TASK DETAILS ▸ From the listing below, output only the lines starting at the line that has "#### New Multi-Purpose Postcard (Example)" and ending at the line that has "They both have", exactly as they appear, ends included.

DATA EXTRACT ▸
<<<<
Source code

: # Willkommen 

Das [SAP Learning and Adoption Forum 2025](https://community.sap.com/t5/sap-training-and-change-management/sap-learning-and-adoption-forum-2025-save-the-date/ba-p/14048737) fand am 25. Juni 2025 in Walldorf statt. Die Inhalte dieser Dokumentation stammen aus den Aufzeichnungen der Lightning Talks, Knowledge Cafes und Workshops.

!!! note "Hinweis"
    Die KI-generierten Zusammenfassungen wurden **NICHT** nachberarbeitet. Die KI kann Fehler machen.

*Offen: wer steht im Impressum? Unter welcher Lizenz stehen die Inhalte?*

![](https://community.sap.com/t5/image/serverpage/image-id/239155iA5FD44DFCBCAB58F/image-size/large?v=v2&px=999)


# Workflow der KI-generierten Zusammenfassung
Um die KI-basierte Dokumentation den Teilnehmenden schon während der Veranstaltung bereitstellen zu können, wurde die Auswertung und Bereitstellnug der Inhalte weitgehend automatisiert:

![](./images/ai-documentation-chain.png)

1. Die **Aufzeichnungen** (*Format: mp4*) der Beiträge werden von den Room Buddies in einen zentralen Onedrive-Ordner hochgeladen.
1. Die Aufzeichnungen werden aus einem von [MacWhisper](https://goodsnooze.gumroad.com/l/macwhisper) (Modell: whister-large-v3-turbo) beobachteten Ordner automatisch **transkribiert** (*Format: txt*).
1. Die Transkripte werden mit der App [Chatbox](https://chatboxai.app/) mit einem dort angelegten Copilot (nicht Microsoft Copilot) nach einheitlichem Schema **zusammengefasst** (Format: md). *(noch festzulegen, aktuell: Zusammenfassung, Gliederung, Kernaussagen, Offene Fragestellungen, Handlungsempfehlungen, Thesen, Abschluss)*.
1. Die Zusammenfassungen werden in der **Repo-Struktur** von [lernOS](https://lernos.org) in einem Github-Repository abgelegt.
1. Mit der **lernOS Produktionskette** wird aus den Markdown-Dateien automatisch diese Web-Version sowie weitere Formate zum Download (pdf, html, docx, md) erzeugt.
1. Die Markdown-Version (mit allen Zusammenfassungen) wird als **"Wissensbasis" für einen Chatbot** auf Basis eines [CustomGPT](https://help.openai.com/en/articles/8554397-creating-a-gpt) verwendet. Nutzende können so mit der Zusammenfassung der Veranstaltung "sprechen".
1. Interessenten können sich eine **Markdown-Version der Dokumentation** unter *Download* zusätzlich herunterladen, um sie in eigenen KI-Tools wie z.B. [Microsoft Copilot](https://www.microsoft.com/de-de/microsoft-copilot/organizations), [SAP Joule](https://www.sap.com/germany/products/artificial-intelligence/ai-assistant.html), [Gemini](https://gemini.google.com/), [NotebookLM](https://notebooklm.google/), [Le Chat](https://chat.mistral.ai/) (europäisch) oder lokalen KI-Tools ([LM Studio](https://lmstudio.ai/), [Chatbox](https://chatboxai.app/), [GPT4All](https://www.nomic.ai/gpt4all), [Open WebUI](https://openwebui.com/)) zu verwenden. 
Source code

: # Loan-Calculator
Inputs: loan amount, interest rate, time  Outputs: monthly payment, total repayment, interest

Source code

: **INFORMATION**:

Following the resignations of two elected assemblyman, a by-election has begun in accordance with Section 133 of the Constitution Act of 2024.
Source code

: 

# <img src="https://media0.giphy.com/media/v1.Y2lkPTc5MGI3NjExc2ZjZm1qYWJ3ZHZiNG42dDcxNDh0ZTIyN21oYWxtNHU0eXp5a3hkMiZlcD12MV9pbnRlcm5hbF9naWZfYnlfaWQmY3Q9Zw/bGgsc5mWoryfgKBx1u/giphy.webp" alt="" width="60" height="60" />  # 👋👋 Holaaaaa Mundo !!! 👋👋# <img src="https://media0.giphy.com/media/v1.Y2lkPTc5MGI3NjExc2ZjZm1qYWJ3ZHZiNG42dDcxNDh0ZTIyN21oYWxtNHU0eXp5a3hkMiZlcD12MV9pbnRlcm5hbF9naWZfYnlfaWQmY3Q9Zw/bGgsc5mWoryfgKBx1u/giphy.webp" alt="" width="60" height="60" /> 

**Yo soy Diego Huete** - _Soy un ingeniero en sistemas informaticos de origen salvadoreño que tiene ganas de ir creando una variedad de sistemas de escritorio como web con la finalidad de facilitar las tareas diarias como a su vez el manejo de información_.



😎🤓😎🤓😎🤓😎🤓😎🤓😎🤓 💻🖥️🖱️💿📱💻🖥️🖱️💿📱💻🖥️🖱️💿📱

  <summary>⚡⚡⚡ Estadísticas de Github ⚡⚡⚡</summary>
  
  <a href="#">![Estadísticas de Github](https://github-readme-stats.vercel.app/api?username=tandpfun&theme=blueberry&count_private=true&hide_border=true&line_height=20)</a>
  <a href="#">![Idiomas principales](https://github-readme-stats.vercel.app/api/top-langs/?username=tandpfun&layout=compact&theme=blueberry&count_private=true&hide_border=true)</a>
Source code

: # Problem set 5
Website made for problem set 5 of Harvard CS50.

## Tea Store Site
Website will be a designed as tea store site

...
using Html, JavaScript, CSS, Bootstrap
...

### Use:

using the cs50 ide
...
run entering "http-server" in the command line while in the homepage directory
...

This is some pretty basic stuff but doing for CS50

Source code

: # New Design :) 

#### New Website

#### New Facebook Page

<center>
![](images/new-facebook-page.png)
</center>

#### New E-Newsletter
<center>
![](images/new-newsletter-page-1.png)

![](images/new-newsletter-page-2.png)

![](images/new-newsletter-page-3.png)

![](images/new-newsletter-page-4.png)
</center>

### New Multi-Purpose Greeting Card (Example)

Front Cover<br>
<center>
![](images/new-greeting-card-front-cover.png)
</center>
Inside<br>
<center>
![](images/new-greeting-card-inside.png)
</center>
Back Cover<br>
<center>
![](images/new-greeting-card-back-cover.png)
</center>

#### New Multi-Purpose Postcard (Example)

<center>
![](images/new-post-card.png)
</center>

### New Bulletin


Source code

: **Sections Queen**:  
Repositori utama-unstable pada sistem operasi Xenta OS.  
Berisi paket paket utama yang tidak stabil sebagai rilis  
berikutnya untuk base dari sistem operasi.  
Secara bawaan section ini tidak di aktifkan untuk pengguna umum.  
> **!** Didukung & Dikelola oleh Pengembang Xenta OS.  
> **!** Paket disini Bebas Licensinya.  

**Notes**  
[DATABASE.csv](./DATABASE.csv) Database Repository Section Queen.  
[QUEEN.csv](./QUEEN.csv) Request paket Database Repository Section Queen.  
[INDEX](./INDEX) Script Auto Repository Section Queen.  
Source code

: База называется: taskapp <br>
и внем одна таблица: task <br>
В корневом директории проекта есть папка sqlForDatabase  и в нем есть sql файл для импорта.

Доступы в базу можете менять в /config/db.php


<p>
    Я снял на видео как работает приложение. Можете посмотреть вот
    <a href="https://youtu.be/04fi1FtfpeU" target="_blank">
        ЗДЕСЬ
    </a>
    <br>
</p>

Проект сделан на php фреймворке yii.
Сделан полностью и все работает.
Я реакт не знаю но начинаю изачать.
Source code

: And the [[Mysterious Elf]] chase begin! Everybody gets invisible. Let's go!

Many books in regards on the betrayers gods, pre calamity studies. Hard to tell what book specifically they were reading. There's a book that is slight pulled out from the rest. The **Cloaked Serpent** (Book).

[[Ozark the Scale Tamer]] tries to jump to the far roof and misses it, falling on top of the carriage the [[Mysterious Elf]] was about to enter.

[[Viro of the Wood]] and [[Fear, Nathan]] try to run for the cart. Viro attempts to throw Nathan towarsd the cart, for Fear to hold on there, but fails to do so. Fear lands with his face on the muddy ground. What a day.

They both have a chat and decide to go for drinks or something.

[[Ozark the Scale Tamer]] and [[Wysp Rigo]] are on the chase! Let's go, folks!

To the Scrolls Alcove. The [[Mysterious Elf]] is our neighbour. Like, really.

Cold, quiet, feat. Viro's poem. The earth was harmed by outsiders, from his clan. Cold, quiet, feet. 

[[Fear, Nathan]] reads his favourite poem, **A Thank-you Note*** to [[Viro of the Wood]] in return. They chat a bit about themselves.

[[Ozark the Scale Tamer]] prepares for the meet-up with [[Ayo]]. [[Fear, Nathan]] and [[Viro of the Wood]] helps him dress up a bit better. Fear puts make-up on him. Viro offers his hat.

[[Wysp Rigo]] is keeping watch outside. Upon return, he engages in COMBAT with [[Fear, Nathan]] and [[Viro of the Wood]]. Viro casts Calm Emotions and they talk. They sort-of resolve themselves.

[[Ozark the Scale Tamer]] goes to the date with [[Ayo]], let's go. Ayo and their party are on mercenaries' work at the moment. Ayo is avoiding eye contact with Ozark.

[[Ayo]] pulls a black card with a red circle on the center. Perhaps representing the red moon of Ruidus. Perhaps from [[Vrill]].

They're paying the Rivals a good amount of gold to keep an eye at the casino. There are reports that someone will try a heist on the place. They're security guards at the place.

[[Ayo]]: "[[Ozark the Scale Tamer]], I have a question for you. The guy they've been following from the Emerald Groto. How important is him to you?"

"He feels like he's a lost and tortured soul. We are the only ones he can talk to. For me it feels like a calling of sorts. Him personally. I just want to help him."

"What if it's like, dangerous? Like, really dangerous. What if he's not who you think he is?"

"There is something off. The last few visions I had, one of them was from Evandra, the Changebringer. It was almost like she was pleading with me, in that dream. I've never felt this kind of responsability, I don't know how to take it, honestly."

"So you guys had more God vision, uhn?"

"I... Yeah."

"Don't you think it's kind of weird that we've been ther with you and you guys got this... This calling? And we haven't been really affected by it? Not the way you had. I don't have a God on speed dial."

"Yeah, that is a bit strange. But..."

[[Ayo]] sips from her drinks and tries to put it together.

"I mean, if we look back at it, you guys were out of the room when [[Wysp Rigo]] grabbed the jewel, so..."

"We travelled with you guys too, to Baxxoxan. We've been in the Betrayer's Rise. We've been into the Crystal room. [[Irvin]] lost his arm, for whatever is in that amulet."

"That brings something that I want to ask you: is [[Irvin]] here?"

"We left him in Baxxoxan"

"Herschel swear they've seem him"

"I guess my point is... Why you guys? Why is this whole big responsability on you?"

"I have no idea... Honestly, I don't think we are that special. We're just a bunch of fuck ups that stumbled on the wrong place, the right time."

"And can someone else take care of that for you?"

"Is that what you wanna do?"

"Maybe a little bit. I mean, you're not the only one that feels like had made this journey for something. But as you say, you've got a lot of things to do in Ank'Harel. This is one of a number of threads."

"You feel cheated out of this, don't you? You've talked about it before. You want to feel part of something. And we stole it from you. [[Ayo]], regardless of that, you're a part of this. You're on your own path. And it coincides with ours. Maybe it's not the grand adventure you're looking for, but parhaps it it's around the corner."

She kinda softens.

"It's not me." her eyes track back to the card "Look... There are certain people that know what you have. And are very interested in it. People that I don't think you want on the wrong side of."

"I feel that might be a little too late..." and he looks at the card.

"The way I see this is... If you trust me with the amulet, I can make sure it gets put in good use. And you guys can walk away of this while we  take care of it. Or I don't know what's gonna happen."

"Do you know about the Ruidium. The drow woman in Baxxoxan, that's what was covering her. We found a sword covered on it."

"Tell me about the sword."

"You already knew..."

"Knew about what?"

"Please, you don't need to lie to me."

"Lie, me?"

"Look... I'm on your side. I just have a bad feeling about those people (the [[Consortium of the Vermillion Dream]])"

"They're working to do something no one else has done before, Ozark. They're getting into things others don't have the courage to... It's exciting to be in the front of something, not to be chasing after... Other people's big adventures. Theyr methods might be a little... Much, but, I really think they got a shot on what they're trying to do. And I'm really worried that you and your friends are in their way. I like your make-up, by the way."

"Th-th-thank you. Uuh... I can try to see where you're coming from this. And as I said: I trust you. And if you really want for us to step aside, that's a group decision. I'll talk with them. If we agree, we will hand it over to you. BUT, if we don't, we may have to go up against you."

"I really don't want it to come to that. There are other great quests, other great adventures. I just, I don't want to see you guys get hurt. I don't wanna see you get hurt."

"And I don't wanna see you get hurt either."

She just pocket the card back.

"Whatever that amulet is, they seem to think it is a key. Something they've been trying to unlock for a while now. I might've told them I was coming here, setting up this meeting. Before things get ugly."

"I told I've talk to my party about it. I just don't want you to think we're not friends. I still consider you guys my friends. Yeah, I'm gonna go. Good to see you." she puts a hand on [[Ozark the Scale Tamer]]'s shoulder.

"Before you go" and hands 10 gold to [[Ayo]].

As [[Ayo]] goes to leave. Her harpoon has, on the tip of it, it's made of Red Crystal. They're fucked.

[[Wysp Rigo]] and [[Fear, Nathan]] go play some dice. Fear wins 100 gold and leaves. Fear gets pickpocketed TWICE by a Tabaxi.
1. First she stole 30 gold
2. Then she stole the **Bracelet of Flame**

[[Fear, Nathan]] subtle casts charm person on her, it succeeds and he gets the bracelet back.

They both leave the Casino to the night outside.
>>>>
COMPLETED EXERCISE ▸
#### New Multi-Purpose Postcard (Example)

<center>
![](images/new-post-card.png)
</center>

### New Bulletin


Source code

: **Sections Queen**:  
Repositori utama-unstable pada sistem operasi Xenta OS.  
Berisi paket paket utama yang tidak stabil sebagai rilis  
berikutnya untuk base dari sistem operasi.  
Secara bawaan section ini tidak di aktifkan untuk pengguna umum.  
> **!** Didukung & Dikelola oleh Pengembang Xenta OS.  
> **!** Paket disini Bebas Licensinya.  

**Notes**  
[DATABASE.csv](./DATABASE.csv) Database Repository Section Queen.  
[QUEEN.csv](./QUEEN.csv) Request paket Database Repository Section Queen.  
[INDEX](./INDEX) Script Auto Repository Section Queen.  
Source code

: База называется: taskapp <br>
и внем одна таблица: task <br>
В корневом директории проекта есть папка sqlForDatabase  и в нем есть sql файл для импорта.

Доступы в базу можете менять в /config/db.php


<p>
    Я снял на видео как работает приложение. Можете посмотреть вот
    <a href="https://youtu.be/04fi1FtfpeU" target="_blank">
        ЗДЕСЬ
    </a>
    <br>
</p>

Проект сделан на php фреймворке yii.
Сделан полностью и все работает.
Я реакт не знаю но начинаю изачать.
Source code

: And the [[Mysterious Elf]] chase begin! Everybody gets invisible. Let's go!

Many books in regards on the betrayers gods, pre calamity studies. Hard to tell what book specifically they were reading. There's a book that is slight pulled out from the rest. The **Cloaked Serpent** (Book).

[[Ozark the Scale Tamer]] tries to jump to the far roof and misses it, falling on top of the carriage the [[Mysterious Elf]] was about to enter.

[[Viro of the Wood]] and [[Fear, Nathan]] try to run for the cart. Viro attempts to throw Nathan towarsd the cart, for Fear to hold on there, but fails to do so. Fear lands with his face on the muddy ground. What a day.

They both have a chat and decide to go for drinks or something.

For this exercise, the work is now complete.